Why did he have to remind me of that now? I turned to scowl at him.
Face contorted, he was staring at me, dark eyes wild, roaring Rowena’s name so loud I was surprised the windows didn’t shatter.
I blinked. He was just Barrons again. Looking at me strangely.
“Are you okay?”
“What did you just say?”
“I said, are you okay?”
“No, what did you say before that?”
“I said Dani killed Alina because of Rowena, never doubt it. What’s wrong? You’re white as a sheet.”
I shook my head, embarrassed. Then I jerked and my head whipped toward the window. “Oh, no!” The
Sinsar Dubh
had begun moving again, rapidly.
“It’s coming!” Isla cried at the same moment.
“How long?” Pieter demanded.
“Three minutes, maybe less. It’s in a car,” Isla said.
I needed to know we were both sensing it in the same general vicinity. With two of us, we would be harder to deceive. I’d be damned if what had happened the last time we’d tried to corner it was happening again. “Where do you sense it?”
“Northwest of the city. Three miles at the most.”
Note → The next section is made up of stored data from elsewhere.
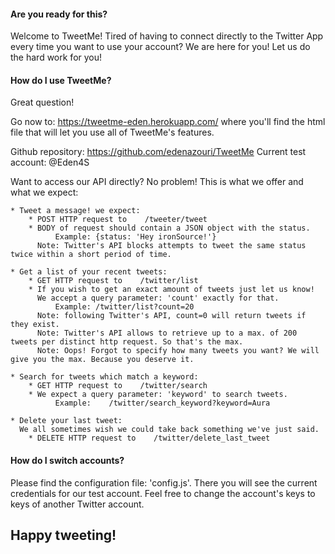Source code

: #### Are you ready for this?

Welcome to TweetMe!
Tired of having to connect directly to the Twitter App every time you want to use your account?
We are here for you! Let us do the hard work for you!

#### How do I use TweetMe?
Great question!

Go now to:    https://tweetme-eden.herokuapp.com/
where you'll find the html file that will let you use all of TweetMe's features.

Github repository: https://github.com/edenazouri/TweetMe
Current test account: @Eden4S

Want to access our API directly? No problem!
This is what we offer and what we expect:

    * Tweet a message! we expect:
        * POST HTTP request to    /tweeter/tweet
        * BODY of request should contain a JSON object with the status.
              Example: {status: 'Hey ironSource!'}
          Note: Twitter's API blocks attempts to tweet the same status twice within a short period of time.

    * Get a list of your recent tweets:
        * GET HTTP request to    /twitter/list
        * If you wish to get an exact amount of tweets just let us know!
          We accept a query parameter: 'count' exactly for that.
              Example: /twitter/list?count=20
          Note: following Twitter's API, count=0 will return tweets if they exist.
          Note: Twitter's API allows to retrieve up to a max. of 200 tweets per distinct http request. So that's the max.
          Note: Oops! Forgot to specify how many tweets you want? We will give you the max. Because you deserve it.

    * Search for tweets which match a keyword:
        * GET HTTP request to    /twitter/search
        * We expect a query parameter: 'keyword' to search tweets.
              Example:    /twitter/search_keyword?keyword=Aura

    * Delete your last tweet:
      We all sometimes wish we could take back something we've just said.
        * DELETE HTTP request to    /twitter/delete_last_tweet


#### How do I switch accounts?

Please find the configuration file: 'config.js'.
There you will see the current credentials for our test account.
Feel free to change the account's keys to keys of another Twitter account.

## Happy tweeting!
I was relieved. That was exactly where I felt it, too.
“What part of this place is most securely warded?” Isla asked Barrons.
He gave her a look. “All of it.”
“What’s the plan?” I said.
“You must give your mother the amulet,” Pieter said.
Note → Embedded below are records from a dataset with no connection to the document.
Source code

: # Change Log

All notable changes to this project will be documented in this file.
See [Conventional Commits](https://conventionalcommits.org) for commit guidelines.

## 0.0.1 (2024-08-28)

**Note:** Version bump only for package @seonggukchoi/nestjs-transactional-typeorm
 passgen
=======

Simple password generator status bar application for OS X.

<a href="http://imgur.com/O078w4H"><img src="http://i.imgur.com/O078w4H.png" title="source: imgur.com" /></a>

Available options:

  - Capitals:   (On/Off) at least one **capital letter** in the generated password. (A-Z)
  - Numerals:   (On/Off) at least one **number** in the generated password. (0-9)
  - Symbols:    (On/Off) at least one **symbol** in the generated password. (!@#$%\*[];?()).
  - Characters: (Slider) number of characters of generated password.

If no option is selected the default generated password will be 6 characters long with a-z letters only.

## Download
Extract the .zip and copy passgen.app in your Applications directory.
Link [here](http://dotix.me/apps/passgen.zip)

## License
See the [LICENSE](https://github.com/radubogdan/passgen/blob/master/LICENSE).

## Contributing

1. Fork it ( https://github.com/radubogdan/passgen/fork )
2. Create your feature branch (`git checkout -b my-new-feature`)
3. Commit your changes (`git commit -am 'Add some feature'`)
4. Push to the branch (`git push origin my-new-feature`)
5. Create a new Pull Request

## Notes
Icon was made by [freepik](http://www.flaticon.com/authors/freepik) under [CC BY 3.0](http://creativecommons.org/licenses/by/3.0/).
I touched the chain around my neck and looked at Barrons. He took a slow breath and opened his mouth. It stretched wide on a soundless roar.
I blinked and looked again. He was composed and urbane as ever.
“It’s your call,” he said. “You have to decide this one.”
I felt so strange. Mac 1.0, bartender, daydreamer, and professional sun worshipper, would have wanted nothing more than to pass off any and all responsibility to someone else. To be taken care of. Not to be the one taking care. I no longer knew that woman. I liked making the hard decisions and fighting the good fight. Getting to lay down responsibility no longer felt like relinquishing a burden—it felt like being shut out of the most important parts of my life.
“MacKayla, time is of the essence,” Pieter said softly. “You don’t have to fight anymore. We’re here now.”
I looked at Isla. Her blue eyes shimmered with unshed tears. “Listen to your father,” she said. “You’ll never be alone again, darling. Give me the amulet. Release your burden and let me carry it for you. It was never meant to be yours.”
I looked back at Barrons. He was watching me. I knew him. He wouldn’t force my hand.
I did a double take. Who was I kidding? Of course Barrons would try to force my hand on this. He wanted the spell of unmaking to end his son’s life. He’d been hunting it for nearly his entire existence. He would stomp and argue and roar. He’d never get this close only to back off and give me space to make my own decisions.
“Don’t do it,” he snarled. “You promised.”
“The
Sinsar Dubh
has entered the city,” Isla said simply. “You must decide.”